Greetings!<p>So, I have started with a PhD program recently and am working on my research proposal. I put my idea on paper and it  was shot down by my advisor for not having enough theoretical 'research questions'.<p>Also, I'm based in Europe. The trend I have observed is the US universities will tolerate research with maybe not enough theory and having more practical approach. In EU, a broader and more theoretical approach is required and some Profs. are quite obstinate in this aspect. This is just speaking of my personal experience and I could of course be mistaken.<p>Coming from a programming background, I am tuned to think in terms of what's technology is available rather than what can be conceptualized or assumed. This I feel is hurting my thinking ability as a researcher and I need to unlearn a few things.<p>Can any of the experts on HN offer advice/pointers/tips on how to fine tune thinking ; to start thinking more like a researcher and less like a programmer ?
======
mhewett
I had exactly the same problem and never quite solved it despite ending up as
a research scientist at a world-class university.

My best advice is to find an engineering-oriented advisor, even if they are
from another department.

If that fails, find an interesting engineering problem, say "Execution of a
distributed rule set across a distributed knowledge base". What are the
fundamental problems? In this case, they are speed and consistency.
Researchers don't care about speed, but they do care about consistency. So
your topic becomes "Maintaining consistency in a dynamic distributed rule
network". You solve this one theoretical problem, engineer a cool system to
illustrate it, and get a PhD.

Best wishes and good luck.

------
CyberFonic
The research proposal is one of the hardest things to write. You are expected
to know what problems exist and how they could be solved. Assuming that you
have a specific area of interest, use Google Scholar to look at the papers
written on that topic in the last 2 years. You will probably need to invest
40-60 yours to do this well. Reading some recent PhD theses is also an eye-
opener.

Having done this step you should have a better idea of the sorts of
theoretical research questions that others have asked and thus provide you
with ideas for yours.

The core point of a PhD is to make a significant contribution to the body of
knowledge. It is very different to that of a Masters where you learn and apply
advanced knowledge (developed by others). Looking at available technology is
only likely to have merit if you find a deficiency and find a way of solving
it. And a sound theoretical justification for your solution.

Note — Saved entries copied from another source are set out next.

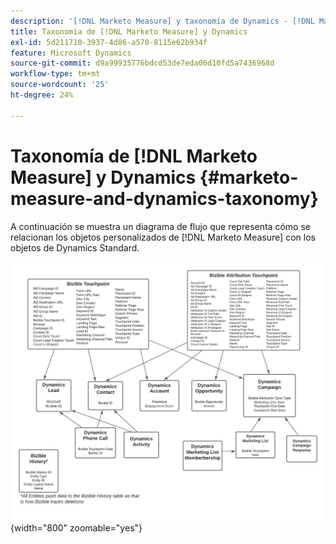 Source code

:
 ```yaml
---
description: '[!DNL Marketo Measure] y taxonomía de Dynamics - [!DNL Marketo Measure]'
title: Taxonomía de [!DNL Marketo Measure] y Dynamics
exl-id: 5d211710-3937-4d86-a570-8115e62b934f
feature: Microsoft Dynamics
source-git-commit: d9a99935776bdcd53de7eda06d10fd5a7436968d
workflow-type: tm+mt
source-wordcount: '25'
ht-degree: 24%

---
```


# Taxonomía de [!DNL Marketo Measure] y Dynamics {#marketo-measure-and-dynamics-taxonomy}

A continuación se muestra un diagrama de flujo que representa cómo se relacionan los objetos personalizados de [!DNL Marketo Measure] con los objetos de Dynamics Standard.
 

![](assets/marketo-measure-and-dynamics-taxonomy-1.png){width="800" zoomable="yes"}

Your comments on US universities might apply to some you may have looked at.
From my experiences Stanford, MIT, Berkley, Princeton have very high standards
and demand for theoretical foundations. Edsger Dijkstra had noted the trend
for stronger mathematical foundations in the European universities than the
USA ones.

A PhD is an apprenticeship for becoming a researcher. So you will learn to
think like a researcher as you progress. Most universities have introductory
courses on how to do research, literature searches, etc. There are also
excellent books are resources on the internet. Seek and you shall find.

------
anigbrowl
find some people who are new to this field (perhaps sit in on a first-year
lecture?) and take note of questions that get answered with 'because you
can't...'. Also, just because a promising idea fell at the first hurdle in the
past doesn't mean that hurdle is still a barrier. If nothing else, reviewing
the history of your field and seeing that some ideas went nowhere will get
your imagination going. Perhaps even talk to retired practitioners and keep an
ear out for stories about 'the one that got away' or that made them wonder
'what if I had done x instead' for years afterwards.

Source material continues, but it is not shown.